Start of Provided information

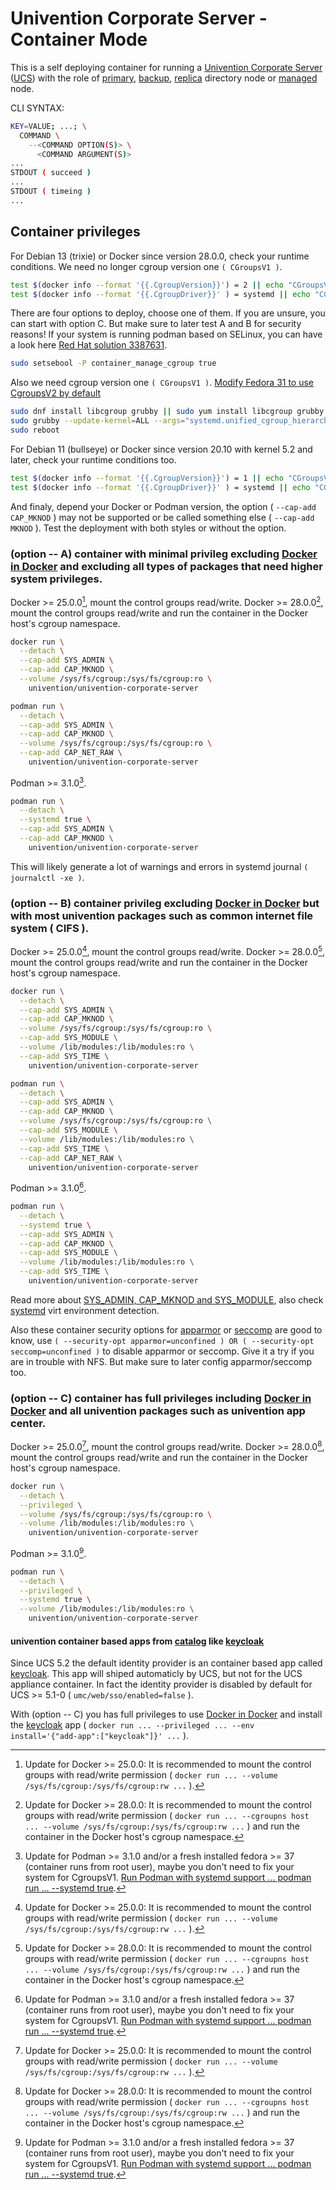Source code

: # Univention Corporate Server - Container Mode

This is a self deploying container for running a [Univention Corporate Server](https://www.univention.com/products/ucs/) ([UCS](https://docs.software-univention.de/manual.html)) with the role of [primary](https://docs.software-univention.de/manual.html#domain-ldap:Primary_Directory_Node), [backup](https://docs.software-univention.de/manual.html#domain-ldap:Backup_Directory_Node), [replica](https://docs.software-univention.de/manual.html#domain-ldap:Replica_Directory_Node) directory node or [managed](https://docs.software-univention.de/manual.html#domain-ldap:Managed_Node) node.

CLI SYNTAX:
```bash
KEY=VALUE; ...; \
  COMMAND \
    --<COMMAND OPTION(S)> \
      <COMMAND ARGUMENT(S)>
...
STDOUT ( succeed )
...
STDOUT ( timeing )
...
```

## Container privileges
For Debian 13 (trixie) or Docker since version 28.0.0, check your runtime conditions. We need no longer cgroup version one ```( CGroupsV1 )```.
```bash
test $(docker info --format '{{.CgroupVersion}}') = 2 || echo "CGroupsV$(docker info --format '{{.CgroupVersion}}') isn't supported. Set your system to CGroupsV2!"
test $(docker info --format '{{.CgroupDriver}}' ) = systemd || echo "CGroupsDriver $(docker info --format '{{.CgroupDriver}}') isn't recommended. You can configure your runtime option to < dockerd --exec-opt native.cgroupdriver=systemd > ( https://docs.docker.com/engine/reference/commandline/dockerd/#docker-runtime-execution-options )"
```

There are four options to deploy, choose one of them. If you are unsure, you can start with option C. But make sure to later test A and B for security reasons! If your system is running podman based on SELinux, you can have a look here [Red Hat solution 3387631](https://access.redhat.com/solutions/3387631).
```bash
sudo setsebool -P container_manage_cgroup true
```
Also we need cgroup version one ```( CGroupsV1 )```. [Modify Fedora 31 to use CgroupsV2 by default](https://fedoraproject.org/wiki/Changes/CGroupsV2)
```bash
sudo dnf install libcgroup grubby || sudo yum install libcgroup grubby
sudo grubby --update-kernel=ALL --args="systemd.unified_cgroup_hierarchy=0"
sudo reboot
```

For Debian 11 (bullseye) or Docker since version 20.10 with kernel 5.2 and later, check your runtime conditions too.
```bash
test $(docker info --format '{{.CgroupVersion}}') = 1 || echo "CGroupsV$(docker info --format '{{.CgroupVersion}}') isn't supported. Set your system to CGroupsV1! ( https://docs.docker.com/config/containers/runmetrics/#changing-cgroup-version )"
test $(docker info --format '{{.CgroupDriver}}' ) = systemd || echo "CGroupsDriver $(docker info --format '{{.CgroupDriver}}') isn't recommended. You can configure your runtime option to < dockerd --exec-opt native.cgroupdriver=systemd > ( https://docs.docker.com/engine/reference/commandline/dockerd/#docker-runtime-execution-options )"
```

And finaly, depend your Docker or Podman version, the option ( ```--cap-add CAP_MKNOD``` ) may not be supported or be called something else ( ```--cap-add MKNOD``` ). Test the deployment with both styles or without the option.

### (option -- A) container with minimal privileg excluding [Docker in Docker](https://docs.docker.com/engine/reference/run/#runtime-privilege-and-linux-capabilities) and excluding all types of packages that need higher system privileges.
Docker >= 25.0.0[^1], mount the control groups read/write.
Docker >= 28.0.0[^2], mount the control groups read/write and run the container in the Docker host's cgroup namespace.
```bash
docker run \
  --detach \
  --cap-add SYS_ADMIN \
  --cap-add CAP_MKNOD \
  --volume /sys/fs/cgroup:/sys/fs/cgroup:ro \
    univention/univention-corporate-server
```

```bash
podman run \
  --detach \
  --cap-add SYS_ADMIN \
  --cap-add CAP_MKNOD \
  --volume /sys/fs/cgroup:/sys/fs/cgroup:ro \
  --cap-add CAP_NET_RAW \
    univention/univention-corporate-server
```

Podman >= 3.1.0[^3].
```bash
podman run \
  --detach \
  --systemd true \
  --cap-add SYS_ADMIN \
  --cap-add CAP_MKNOD \
    univention/univention-corporate-server
```

This will likely generate a lot of warnings and errors in systemd journal ```( journalctl -xe )```.

### (option -- B) container privileg excluding [Docker in Docker](https://docs.docker.com/engine/reference/run/#runtime-privilege-and-linux-capabilities) but with most univention packages such as common internet file system ( CIFS ).
Docker >= 25.0.0[^1], mount the control groups read/write.
Docker >= 28.0.0[^2], mount the control groups read/write and run the container in the Docker host's cgroup namespace.
```bash
docker run \
  --detach \
  --cap-add SYS_ADMIN \
  --cap-add CAP_MKNOD \
  --volume /sys/fs/cgroup:/sys/fs/cgroup:ro \
  --cap-add SYS_MODULE \
  --volume /lib/modules:/lib/modules:ro \
  --cap-add SYS_TIME \
    univention/univention-corporate-server
```

```bash
podman run \
  --detach \
  --cap-add SYS_ADMIN \
  --cap-add CAP_MKNOD \
  --volume /sys/fs/cgroup:/sys/fs/cgroup:ro \
  --cap-add SYS_MODULE \
  --volume /lib/modules:/lib/modules:ro \
  --cap-add SYS_TIME \
  --cap-add CAP_NET_RAW \
    univention/univention-corporate-server
```

Podman >= 3.1.0[^3].
```bash
podman run \
  --detach \
  --systemd true \
  --cap-add SYS_ADMIN \
  --cap-add CAP_MKNOD \
  --cap-add SYS_MODULE \
  --volume /lib/modules:/lib/modules:ro \
  --cap-add SYS_TIME \
    univention/univention-corporate-server
```

Read more about [SYS_ADMIN, CAP_MKNOD and SYS_MODULE](https://systemd.io/CONTAINER_INTERFACE/), also check [systemd](https://www.freedesktop.org/software/systemd/man/systemd-detect-virt.html) virt environment detection.

Also these container security options for [apparmor](https://docs.docker.com/engine/security/apparmor/) or [seccomp](https://docs.docker.com/engine/security/seccomp/) are good to know, use ```( --security-opt apparmor=unconfined ) OR ( --security-opt seccomp=unconfined )``` to disable apparmor or seccomp. Give it a try if you are in trouble with NFS. But make sure to later config apparmor/seccomp too.

### (option -- C) container has full privileges including [Docker in Docker](https://docs.docker.com/engine/reference/run/#runtime-privilege-and-linux-capabilities) and all univention packages such as univention app center.
Docker >= 25.0.0[^1], mount the control groups read/write.
Docker >= 28.0.0[^2], mount the control groups read/write and run the container in the Docker host's cgroup namespace.
```bash
docker run \
  --detach \
  --privileged \
  --volume /sys/fs/cgroup:/sys/fs/cgroup:ro \
  --volume /lib/modules:/lib/modules:ro \
    univention/univention-corporate-server
```

Podman >= 3.1.0[^3].
```bash
podman run \
  --detach \
  --privileged \
  --systemd true \
  --volume /lib/modules:/lib/modules:ro \
    univention/univention-corporate-server
```

#### univention container based apps from [catalog](https://www.univention.com/products/app-catalog/) like [keycloak](https://www.univention.com/products/app-catalog/keycloak/)
Since UCS 5.2 the default identity provider is an container based app called [keycloak](https://www.univention.com/products/app-catalog/keycloak/). This app will shiped automaticly by UCS, but not for the UCS appliance container. In fact the identity provider is disabled by default for UCS >= 5.1-0 ( ``` umc/web/sso/enabled=false ``` ).

With (option -- C) you has full privileges to use [Docker in Docker](https://docs.docker.com/engine/reference/run/#runtime-privilege-and-linux-capabilities) and install the [keycloak](https://www.univention.com/products/app-catalog/keycloak/) app ( ``` docker run ... --privileged ... --env install='{"add-app":["keycloak"]}' ... ``` ).

[^1]: Update for Docker >= 25.0.0: It is recommended to mount the control groups with read/write permission ( ``` docker run ... --volume /sys/fs/cgroup:/sys/fs/cgroup:rw ... ``` ).

[^2]: Update for Docker >= 28.0.0: It is recommended to mount the control groups with read/write permission ( ``` docker run ... --cgroupns host ... --volume /sys/fs/cgroup:/sys/fs/cgroup:rw ... ``` ) and run the container in the Docker host's cgroup namespace.

[^3]: Update for Podman >= 3.1.0 and/or a fresh installed fedora >= 37 (container runs from root user), maybe you don't need to fix your system for CgroupsV1. [Run Podman with systemd support ... podman run ... --systemd true](https://docs.podman.io/en/latest/markdown/podman-run.1.html#systemd-true-false-always).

End of Provided information

=== About this exercise ===
Please list every line of the records that contains "grubby".

=== Written response ===
sudo dnf install libcgroup grubby || sudo yum install libcgroup grubby
sudo grubby --update-kernel=ALL --args="systemd.unified_cgroup_hierarchy=0"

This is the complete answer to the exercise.